Image by David Iliff
More than just offering pupils – and teachers – a welcome break from the classroom and a sense of adventure, school trips help students gain a new appreciation for topics on the curriculum, seeing the subjects in their textbooks brought to life.
In order to make the most of any visit though, schools need to think ahead and plan lessons to complement the different elements of the trip. To take the burden off the nation’s hardworking teachers, this week’s WST blog offers a number of ideas for exercises teachers can undertake with their classes before, during and after one of WST’s London trips.
The build up
It can be invaluable to prepare students for a trip by allowing them to get more familiar with the destination they’re going to be visiting, not only as a learning exercise, but also to help them feel more at ease in a new location, particularly abroad. Google Maps can be a useful tool for doing this, allowing students to locate a list of attractions on the agenda which they can explore through the Street View function.

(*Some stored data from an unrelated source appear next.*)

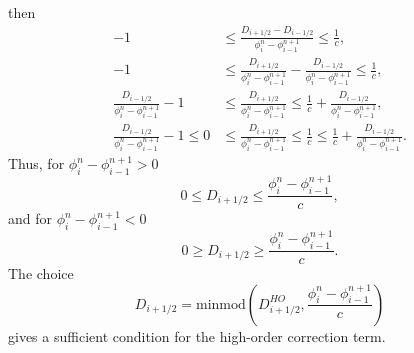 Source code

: \documentclass[../thesis.tex]{subfiles}
\begin{document}
then
\begin{equation}
    \begin{split}
        -1
        &\leq
        \frac{D_{i+1/2} - D_{i-1/2}}
        {\phi_{i}^{n} - \phi_{i-1}^{n+1}}
        \leq
        \frac{1}{c},
        \\
        -1
        &\leq
        \frac{D_{i+1/2}}
        {\phi_{i}^{n} - \phi_{i-1}^{n+1}}
        -\frac{D_{i-1/2}}
        {\phi_{i}^{n} - \phi_{i-1}^{n+1}}
        \leq
        \frac{1}{c},
        \\
        \frac{D_{i-1/2}}
        {\phi_{i}^{n} - \phi_{i-1}^{n+1}}-1
        &\leq
        \frac{D_{i+1/2}}
        {\phi_{i}^{n} - \phi_{i-1}^{n+1}}
        \leq
        \frac{1}{c}
        +\frac{D_{i-1/2}}
        {\phi_{i}^{n} - \phi_{i-1}^{n+1}},
        \\
        \frac{D_{i-1/2}}
        {\phi_{i}^{n} - \phi_{i-1}^{n+1}}-1
        \leq
        0
        &\leq
        \frac{D_{i+1/2}}
        {\phi_{i}^{n} - \phi_{i-1}^{n+1}}
        \leq
        \frac{1}{c}
        \leq
        \frac{1}{c}
        +\frac{D_{i-1/2}}
        {\phi_{i}^{n} - \phi_{i-1}^{n+1}}.
    \end{split}
\end{equation}
Thus, for \(\phi_{i}^{n} - \phi_{i-1}^{n+1} > 0\)
\begin{equation}
    0
    \leq
    D_{i+1/2}
    \leq
    \frac{\phi_{i}^{n} - \phi_{i-1}^{n+1}}{c},
\end{equation}
and for \(\phi_{i}^{n} - \phi_{i-1}^{n+1} < 0\)
\begin{equation}
    0
    \geq
    D_{i+1/2}
    \geq
    \frac{\phi_{i}^{n} - \phi_{i-1}^{n+1}}{c}.
\end{equation}
The choice
\begin{equation}
    D_{i+1/2} = \mbox{minmod}\left(
        D_{i+1/2}^{HO},
        \frac{\phi_{i}^{n} - \phi_{i-1}^{n+1}}{c}
    \right)
\end{equation}
gives a sufficient condition for the high-order correction term.
\end{document}
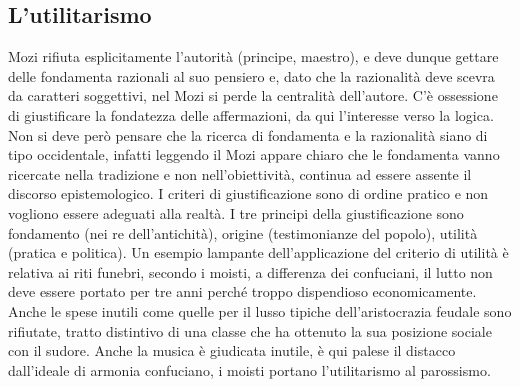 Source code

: \documentclass[10pt,a4paper]{report}
\begin{document}
\subsection{L'utilitarismo}
Mozi rifiuta esplicitamente l'autorità (principe, maestro), e deve dunque gettare delle fondamenta razionali al suo pensiero e, dato che la razionalità deve scevra da caratteri soggettivi, nel Mozi si perde la centralità dell'autore. C'è ossessione di giustificare la fondatezza delle affermazioni, da qui l'interesse verso la logica. Non si deve però pensare che la ricerca di fondamenta e la razionalità siano di tipo occidentale, infatti leggendo il Mozi appare chiaro che le fondamenta vanno ricercate nella tradizione e non nell'obiettività, continua ad essere assente il discorso epistemologico. I criteri di giustificazione sono di ordine pratico e non vogliono essere adeguati alla realtà. I tre principi della giustificazione sono fondamento (nei re dell'antichità), origine (testimonianze del popolo), utilità (pratica e politica). Un esempio lampante dell'applicazione del criterio di utilità è relativa ai riti funebri, secondo i moisti, a differenza dei confuciani, il lutto non deve essere portato per tre anni perché troppo dispendioso economicamente. Anche le spese inutili come quelle per il lusso tipiche dell'aristocrazia feudale sono rifiutate, tratto distintivo di una classe che ha ottenuto la sua posizione sociale con il sudore. Anche la musica è giudicata inutile, è qui palese il distacco dall'ideale di armonia confuciano, i moisti portano l'utilitarismo al parossismo.
\end{document}
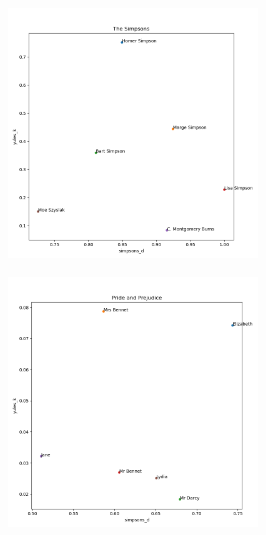 \documentclass{article}
\newcommand{\mediumimagewidth}{250}
\begin{document}
\begin{titlepage}
\begin{figure}[H]
\centering
\includegraphics[width=\mediumimagewidth]{images/The Simpsons_heuristics.png}
\end{figure}

\begin{figure}[H]
\centering
\includegraphics[width=\mediumimagewidth]{images/Pride and Prejudice_heuristics.png}
\end{figure}


\end{titlepage}
\end{document}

For a more in-depth study, teachers could split the class up into teams, asking each to put together a fact sheet on a different museum or monument which can then be distributed to the entire class during the trip.
On the move
There can be a lot to take in on a school trip, so it’s easy for students to miss important aspects of the experience or forget some of the things they learn once they return home. Help pupils document their discoveries in a more engaging way by giving them a quiz sheet or set of treasure hunt clues which they will need to complete using facts uncovered on their trip, with prizes for winning teams. Many museums and galleries in London have free downloadable worksheets and factsheets that you could take along with you.
Back to school
The trip may be over, but the lesson isn’t. Reinforce learning by asking students to reflect on their visit and how it changed their understanding of a topic. Re-enact scenes or re-write the ending of a play you saw as a class, compile a timeline following a history trip or take inspiration from a piece of artwork for a new project.
Teachers could even let their class use social media to compile an overview of the trip. Photo based sharing site Pinterest has a great Place Pin feature which could be used to create a map of the attractions visited, attaching photos of each with a comment space underneath which could be used to add relevant facts.